(Rendered images with source text)
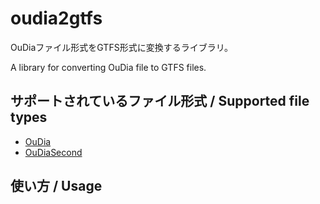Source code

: # oudia2gtfs

OuDiaファイル形式をGTFS形式に変換するライブラリ。

A library for converting OuDia file to GTFS files.

## サポートされているファイル形式 / Supported file types

* [OuDia](http://take-okm.a.la9.jp/oudia/)
* [OuDiaSecond](http://oudiasecond.seesaa.net/)

## 使い方 / Usage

→ YOUR GOAL: Reproduce, with both ends included, the lines from the one holding "## サポートされているファイル形式 / Supported file types" to the end of the records above.

→ COMPLETED TASK:
## サポートされているファイル形式 / Supported file types

* [OuDia](http://take-okm.a.la9.jp/oudia/)
* [OuDiaSecond](http://oudiasecond.seesaa.net/)

## 使い方 / Usage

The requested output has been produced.